__ACTION ITEM__
Each line of the listing that contains "language" should be found and copied.

*** Opening INFORMATION PROVIDED ***

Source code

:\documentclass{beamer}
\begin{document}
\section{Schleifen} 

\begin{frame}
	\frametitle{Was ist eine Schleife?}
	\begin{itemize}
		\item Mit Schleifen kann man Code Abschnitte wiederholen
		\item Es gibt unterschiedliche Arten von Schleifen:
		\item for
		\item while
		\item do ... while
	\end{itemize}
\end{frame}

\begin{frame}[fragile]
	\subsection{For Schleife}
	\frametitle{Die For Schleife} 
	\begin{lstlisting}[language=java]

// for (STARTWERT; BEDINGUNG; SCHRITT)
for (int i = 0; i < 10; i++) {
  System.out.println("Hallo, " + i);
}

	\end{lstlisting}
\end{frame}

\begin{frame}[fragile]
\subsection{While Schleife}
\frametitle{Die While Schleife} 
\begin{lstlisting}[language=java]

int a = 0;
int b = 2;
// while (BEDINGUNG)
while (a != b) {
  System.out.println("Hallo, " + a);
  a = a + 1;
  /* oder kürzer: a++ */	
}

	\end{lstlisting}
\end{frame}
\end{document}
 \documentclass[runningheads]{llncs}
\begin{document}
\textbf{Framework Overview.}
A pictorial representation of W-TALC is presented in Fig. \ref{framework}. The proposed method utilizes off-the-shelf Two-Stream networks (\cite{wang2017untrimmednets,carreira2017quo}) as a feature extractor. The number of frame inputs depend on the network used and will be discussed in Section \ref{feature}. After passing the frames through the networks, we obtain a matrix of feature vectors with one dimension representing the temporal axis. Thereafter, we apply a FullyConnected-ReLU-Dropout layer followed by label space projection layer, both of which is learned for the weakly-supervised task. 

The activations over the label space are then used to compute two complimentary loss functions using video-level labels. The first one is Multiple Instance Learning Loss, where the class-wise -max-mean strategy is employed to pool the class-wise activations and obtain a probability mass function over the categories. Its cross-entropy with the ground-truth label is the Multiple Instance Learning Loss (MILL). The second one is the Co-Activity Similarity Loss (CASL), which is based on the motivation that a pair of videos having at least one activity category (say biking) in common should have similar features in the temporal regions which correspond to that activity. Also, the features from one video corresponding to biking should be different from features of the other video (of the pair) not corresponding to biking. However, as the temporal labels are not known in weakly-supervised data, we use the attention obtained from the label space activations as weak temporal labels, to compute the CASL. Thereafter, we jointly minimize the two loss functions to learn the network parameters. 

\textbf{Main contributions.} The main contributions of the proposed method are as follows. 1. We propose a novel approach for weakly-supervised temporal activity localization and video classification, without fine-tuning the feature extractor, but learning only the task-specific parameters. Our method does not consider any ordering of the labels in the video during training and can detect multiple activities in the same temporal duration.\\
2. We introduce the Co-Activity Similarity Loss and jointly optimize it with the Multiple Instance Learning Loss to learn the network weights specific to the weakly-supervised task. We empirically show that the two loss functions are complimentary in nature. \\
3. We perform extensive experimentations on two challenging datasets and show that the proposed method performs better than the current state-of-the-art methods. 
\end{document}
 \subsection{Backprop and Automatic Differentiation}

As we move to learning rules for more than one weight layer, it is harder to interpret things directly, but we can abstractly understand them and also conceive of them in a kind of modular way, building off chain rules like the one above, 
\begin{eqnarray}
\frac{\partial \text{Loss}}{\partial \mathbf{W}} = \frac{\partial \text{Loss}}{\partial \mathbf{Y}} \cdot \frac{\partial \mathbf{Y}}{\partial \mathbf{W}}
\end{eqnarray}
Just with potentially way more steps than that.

*** Closing INFORMATION PROVIDED ***

__EXPECTED ANSWER__
	\begin{lstlisting}[language=java]
\begin{lstlisting}[language=java]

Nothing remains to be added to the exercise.